Testo di — FRANCESCA BERNASCHI

FAHRENHEIT
Non c’è nessuno che da bambino, almeno una volta, non si sia sentito dire che col fuoco non si scherza, ci si brucia.
Il problema é che siamo esseri umani e, proprio come possono esserlo la fame o la sete, spingerci oltre il limite sembra irrinunciabile: un estremo bisogno primario.
Un po’ come in “1984” di George Orwell, in questo romanzo, uno dei pilastri della fantascienza, Ray Bradbury porta Guy Montag, il protagonista, a guardare oltre la recinzione costruita dalle limitative leggi imposte da menti distorte di tiranni più o meno visibili.
È così che l’occasione fa Il milite del fuoco lettore.
Cosa potranno mai avere di così pericoloso delle pagine rilegate?
Tutti i libri sono pericolosi? Davvero?
Effettivamente sì, i libri sono pericolosi, mettono le persone nella condizione di pensare, di far domande e capire quando le cose non quadrano.

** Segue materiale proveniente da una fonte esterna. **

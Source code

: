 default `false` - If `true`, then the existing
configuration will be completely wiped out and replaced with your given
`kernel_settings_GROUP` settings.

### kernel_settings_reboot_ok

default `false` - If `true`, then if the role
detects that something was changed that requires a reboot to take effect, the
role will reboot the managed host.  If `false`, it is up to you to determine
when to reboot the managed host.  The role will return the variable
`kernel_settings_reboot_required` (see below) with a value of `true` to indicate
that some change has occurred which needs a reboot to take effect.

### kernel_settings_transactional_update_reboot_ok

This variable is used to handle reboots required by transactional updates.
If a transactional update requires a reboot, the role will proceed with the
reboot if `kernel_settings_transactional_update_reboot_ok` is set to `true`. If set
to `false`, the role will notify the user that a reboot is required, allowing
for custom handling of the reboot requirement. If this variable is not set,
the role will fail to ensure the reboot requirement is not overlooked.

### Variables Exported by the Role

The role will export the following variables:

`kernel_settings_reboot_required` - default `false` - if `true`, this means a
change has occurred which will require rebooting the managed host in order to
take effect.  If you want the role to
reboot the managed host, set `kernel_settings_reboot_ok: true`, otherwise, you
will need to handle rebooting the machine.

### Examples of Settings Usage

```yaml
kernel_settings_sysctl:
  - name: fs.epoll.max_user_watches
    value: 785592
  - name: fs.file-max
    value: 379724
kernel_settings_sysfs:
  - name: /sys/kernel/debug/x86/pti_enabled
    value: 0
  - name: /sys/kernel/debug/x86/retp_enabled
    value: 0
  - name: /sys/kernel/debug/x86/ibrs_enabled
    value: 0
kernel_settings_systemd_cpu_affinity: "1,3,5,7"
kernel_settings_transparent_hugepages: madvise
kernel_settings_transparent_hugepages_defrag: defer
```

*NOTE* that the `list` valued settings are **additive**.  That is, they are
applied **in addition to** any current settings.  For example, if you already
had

E quindi sì, è meglio risolvere il problema polverizzandolo, letteralmente.
Poi può succedere però di incontrare qualcuno controcorrente, persone che hanno ancora, stampata nella memoria il buon odore di un libro nuovo e non i neuroni atrofizzati da show televisivi appositamente studiati per inebetire.
Nel frattempo si possono anche compiere giustamente gesti illegali o illegalmente dei gesti giusti.
Più di tutto però, è importante smettere di vedere il mondo così come ce lo propinano ma guardarlo, analizzandolo e vivisezionandolo a 451 gradi. Non per forza Fahrenheit.